Suburban Life Publications

Tax holiday benefits politicians more than taxpayers

Thursday, August 12, 2010

Western suburbs — If a reality TV show were based on how legislators conduct business in Springfield, nobody would believe it. The utter implausibility of government operations is laughable. But the real joke is on us.

A sales tax holiday that began Aug. 6 is a good example of how opportunistic our elected officials have become. The event is waiving the 5 percent state sales tax on back-to-school clothes and supplies through Aug. 15, provided they are genuinely used by students.

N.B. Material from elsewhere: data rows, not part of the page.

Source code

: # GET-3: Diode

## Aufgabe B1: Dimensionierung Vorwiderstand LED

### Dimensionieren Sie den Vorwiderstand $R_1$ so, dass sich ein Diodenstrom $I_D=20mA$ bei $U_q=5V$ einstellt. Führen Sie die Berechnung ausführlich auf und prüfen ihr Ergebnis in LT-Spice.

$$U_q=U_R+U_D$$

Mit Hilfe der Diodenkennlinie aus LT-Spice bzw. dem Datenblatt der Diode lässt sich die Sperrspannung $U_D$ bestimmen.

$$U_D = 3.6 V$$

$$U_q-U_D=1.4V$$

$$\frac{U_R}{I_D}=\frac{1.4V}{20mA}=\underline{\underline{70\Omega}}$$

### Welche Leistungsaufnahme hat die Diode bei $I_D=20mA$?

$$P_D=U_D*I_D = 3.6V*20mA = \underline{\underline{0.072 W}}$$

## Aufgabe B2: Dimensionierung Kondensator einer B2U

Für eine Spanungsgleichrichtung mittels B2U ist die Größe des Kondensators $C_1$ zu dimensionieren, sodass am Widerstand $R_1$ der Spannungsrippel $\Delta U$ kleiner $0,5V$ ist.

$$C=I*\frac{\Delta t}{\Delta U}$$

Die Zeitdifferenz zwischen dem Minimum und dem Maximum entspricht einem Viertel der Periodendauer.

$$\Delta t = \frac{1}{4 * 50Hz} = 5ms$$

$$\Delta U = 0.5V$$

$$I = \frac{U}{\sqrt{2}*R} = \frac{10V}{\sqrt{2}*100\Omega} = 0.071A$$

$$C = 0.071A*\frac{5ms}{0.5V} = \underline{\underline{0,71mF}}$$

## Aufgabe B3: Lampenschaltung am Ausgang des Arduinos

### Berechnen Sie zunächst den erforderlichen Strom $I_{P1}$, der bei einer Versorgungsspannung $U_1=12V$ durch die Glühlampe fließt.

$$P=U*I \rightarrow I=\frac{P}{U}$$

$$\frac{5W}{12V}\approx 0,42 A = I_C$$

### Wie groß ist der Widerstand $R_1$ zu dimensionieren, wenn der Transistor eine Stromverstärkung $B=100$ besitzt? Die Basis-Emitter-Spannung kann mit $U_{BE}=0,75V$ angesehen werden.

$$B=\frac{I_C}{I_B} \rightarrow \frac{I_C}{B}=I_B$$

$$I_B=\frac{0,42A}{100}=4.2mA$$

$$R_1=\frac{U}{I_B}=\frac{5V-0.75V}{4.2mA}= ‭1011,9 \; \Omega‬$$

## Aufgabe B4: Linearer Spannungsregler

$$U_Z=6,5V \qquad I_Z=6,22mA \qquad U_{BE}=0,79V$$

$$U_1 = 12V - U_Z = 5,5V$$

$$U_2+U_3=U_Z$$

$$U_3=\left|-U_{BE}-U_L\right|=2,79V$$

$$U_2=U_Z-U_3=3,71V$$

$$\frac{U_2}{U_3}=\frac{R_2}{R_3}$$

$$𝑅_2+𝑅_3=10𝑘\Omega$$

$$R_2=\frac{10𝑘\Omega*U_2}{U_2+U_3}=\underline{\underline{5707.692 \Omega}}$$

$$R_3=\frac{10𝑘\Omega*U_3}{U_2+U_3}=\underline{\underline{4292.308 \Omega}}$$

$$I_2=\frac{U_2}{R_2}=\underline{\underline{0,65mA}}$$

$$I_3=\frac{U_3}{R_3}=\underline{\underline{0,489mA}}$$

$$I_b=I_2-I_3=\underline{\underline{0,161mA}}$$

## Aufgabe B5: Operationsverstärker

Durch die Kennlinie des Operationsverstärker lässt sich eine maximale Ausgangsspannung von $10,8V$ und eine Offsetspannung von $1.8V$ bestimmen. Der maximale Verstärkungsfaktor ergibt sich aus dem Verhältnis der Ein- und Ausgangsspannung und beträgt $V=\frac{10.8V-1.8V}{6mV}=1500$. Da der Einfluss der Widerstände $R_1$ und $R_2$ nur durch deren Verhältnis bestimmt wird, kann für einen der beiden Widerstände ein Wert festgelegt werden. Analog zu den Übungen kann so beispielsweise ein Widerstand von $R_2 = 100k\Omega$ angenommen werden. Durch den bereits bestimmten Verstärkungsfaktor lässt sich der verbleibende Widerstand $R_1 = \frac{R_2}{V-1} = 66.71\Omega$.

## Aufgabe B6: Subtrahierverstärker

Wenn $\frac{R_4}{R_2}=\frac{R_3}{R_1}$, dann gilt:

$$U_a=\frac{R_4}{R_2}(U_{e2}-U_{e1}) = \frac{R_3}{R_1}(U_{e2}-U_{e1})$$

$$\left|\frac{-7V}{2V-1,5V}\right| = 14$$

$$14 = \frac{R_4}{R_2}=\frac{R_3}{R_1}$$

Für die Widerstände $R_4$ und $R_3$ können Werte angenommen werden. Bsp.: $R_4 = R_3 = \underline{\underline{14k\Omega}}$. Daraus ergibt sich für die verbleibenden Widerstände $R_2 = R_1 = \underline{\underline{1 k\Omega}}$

Each year, the Illinois Department of Revenue says, between $800 million and $1.2 billion is spent on back-to-school gear. So, a 5 percent break on these costs would result in a savings of between $40 million to $60 million, the department claims.

Putting this money back into the pockets of struggling taxpayers is a popular idea, but a deeper look at the numbers reveals that the savings are pretty minuscule. A family would save a mere $5 for every $100 spent, and the total tax savings claimed by the state would occur only if shoppers squeeze all their purchases into 10 days.

This gimmick is being touted at a time when the state refuses to make good on its financial commitments to schools and social service agencies. Nobody has yet explained how the government will compensate for this revenue loss. Meanwhile, how will stores be able to tell which school supplies are actually being bought for students and which of those same items are just being purchased by discount-seekers?

Gov. Pat Quinn proposed this same scheme last year, but legislators tabled it while citing the state’s huge budget deficit. Last year, the deficit was between $9 billion and $11 billion. This year, it’s said to be about $13 billion.

Aside from a larger deficit, what has changed that now makes lawmakers more sensitive to the needs of cash-strapped residents? Well, there’s an election coming up.

That could just be a coincidence, mind you. But expecting voters to believe there’s no connection, well, that’s a plot nobody would dream up.